Changes to family law legislation have prioritised the safety of the child. This article explores decisions handed down following the reforms and identifies several themes that have emerged in post-reform family law decision-making.

By Anna Parker and Dr Adiva Sifris

The Family Law Amendment (Family Violence and Other Measures) Act 2011 (Cth) (the FV Act) commenced operation on 7 June 2012. This legislation, which amended the Family Law Act 1975 (Cth) (the Act), was designed to improve the manner in which the family law courts deal with cases involving family violence and abuse.

The amendments

The FV Act was introduced in response to a number of reports suggesting that issues of family violence and abuse were not well understood or adequately managed within the family law system.1 The amendments to the Act introduced by the FV Act included expanding the definitions of family violence and child abuse. Family violence now includes a wide range of threatening behaviours, such as stalking, repeated derogatory taunts and intentionally causing death or injury to an animal. Exposure to family violence includes situations when a child sees, hears or experiences family violence. The definition of child abuse now incorporates psychological harm as well as serious neglect of a child.2

Prior to the enactment of the FV Act, there was no direction as to how ensuring that parents have a meaningful involvement with their children would be balanced against protecting the children from harm. The amended legislation clearly directs the courts to prioritise the protection of children from harm over the promotion of a meaningful relationship with both parents. This is particularly important in the context of the two “primary considerations” relevant to the determination of a child’s best interests.3 The legislation also repealed provisions which were seen to discourage disclosure of violence and abuse, including the controversial “friendly parent” provision, which required the court to consider the willingness and ability of each parent to encourage a close and continuing relationship between a child and the child’s other parent.

Themes from post-reform cases

A number of themes can be identified in family law decisions following the enactment of the reforms. Three of those themes are explored in this article – the extent of prioritisation of the protection from harm over meaningful relationships, the refusal on the part of the courts to make orders for equal shared parental responsibility, and detailed consideration of the context and type of family violence involved.
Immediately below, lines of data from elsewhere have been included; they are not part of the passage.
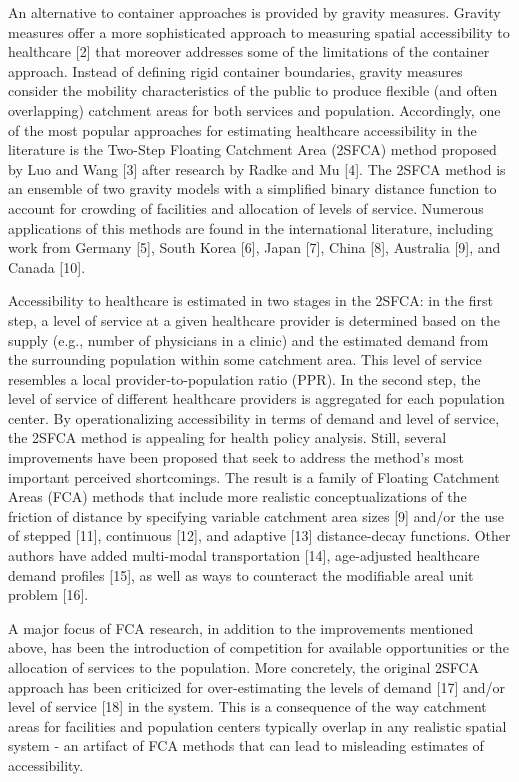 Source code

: \documentclass[10pt,letterpaper]{article}
\begin{document}
An alternative to container approaches is provided by gravity measures.
Gravity measures offer a more sophisticated approach to measuring
spatial accessibility to healthcare {[}2{]} that moreover addresses some
of the limitations of the container approach. Instead of defining rigid
container boundaries, gravity measures consider the mobility
characteristics of the public to produce flexible (and often
overlapping) catchment areas for both services and population.
Accordingly, one of the most popular approaches for estimating
healthcare accessibility in the literature is the Two-Step Floating
Catchment Area (2SFCA) method proposed by Luo and Wang {[}3{]} after
research by Radke and Mu {[}4{]}. The 2SFCA method is an ensemble of two
gravity models with a simplified binary distance function to account for
crowding of facilities and allocation of levels of service. Numerous
applications of this methods are found in the international literature,
including work from Germany {[}5{]}, South Korea {[}6{]}, Japan {[}7{]},
China {[}8{]}, Australia {[}9{]}, and Canada {[}10{]}.

Accessibility to healthcare is estimated in two stages in the 2SFCA: in
the first step, a level of service at a given healthcare provider is
determined based on the supply (e.g., number of physicians in a clinic)
and the estimated demand from the surrounding population within some
catchment area. This level of service resembles a local
provider-to-population ratio (PPR). In the second step, the level of
service of different healthcare providers is aggregated for each
population center. By operationalizing accessibility in terms of demand
and level of service, the 2SFCA method is appealing for health policy
analysis. Still, several improvements have been proposed that seek to
address the method's most important perceived shortcomings. The result
is a family of Floating Catchment Areas (FCA) methods that include more
realistic conceptualizations of the friction of distance by specifying
variable catchment area sizes {[}9{]} and/or the use of stepped
{[}11{]}, continuous {[}12{]}, and adaptive {[}13{]} distance-decay
functions. Other authors have added multi-modal transportation {[}14{]},
age-adjusted healthcare demand profiles {[}15{]}, as well as ways to
counteract the modifiable areal unit problem {[}16{]}.

A major focus of FCA research, in addition to the improvements mentioned
above, has been the introduction of competition for available
opportunities or the allocation of services to the population. More
concretely, the original 2SFCA approach has been criticized for
over-estimating the levels of demand {[}17{]} and/or level of service
{[}18{]} in the system. This is a consequence of the way catchment areas
for facilities and population centers typically overlap in any realistic
spatial system - an artifact of FCA methods that can lead to misleading
estimates of accessibility.
\end{document}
Prioritisation of protection from harm

A number of post-reform judgments have emphasised the importance of the amendments providing that protection of children from harm is to be prioritised over meaningful relationships. For example, in McAllister & Day,4 a case in which the mother alleged serious family violence, threats and coercion, Brown FM expressed the view that by virtue of s60CC(2A), children’s safety had become the Court’s priority.5 In Bell, a case in which the mother faced serious allegations of physical violence and verbal abuse towards the father and his new partner, Pascoe CFM noted that “[t]he new family violence provisions require the Court to give greater weight to the s60CC(2)(b) factors rather than merely balancing them against the s60CC(2)(a) considerations”.6

What has been the practical effect of these amendments? The extent to which protection from harm has been prioritised over “meaningful relationships” has been mixed. Some cases indicate that “meaningful relationships” continue to be given significant weight. For example, in Labine7 the mother alleged that the father was prone to violent outbursts and abusive language and the Court described violence as a “corrosive threat to the emotional well being of children”.8 Brown FM nevertheless allowed the children to stay overnight with the father and in so doing emphasised that the reforms did not mean that “the Court must disregard the benefit of a child having a meaningful level of relationship with both parents, even in cases where there are concerns pertaining to family violence”.9 These cases reflect Strickland J’s view that “the reallocation of priorities in the primary considerations has not been accorded the significance that one might expect it would be”.10 However, on a positive note, there have been other cases where the protection of children from harm has been given priority over meaningful relationships, to the extent that a violent parent has been given no time with their children or had their time significantly curtailed.11 These decisions may reflect a trend towards decision making which accords more fully with the intention of the amendments, which are quite clearly to prioritise the safety of children.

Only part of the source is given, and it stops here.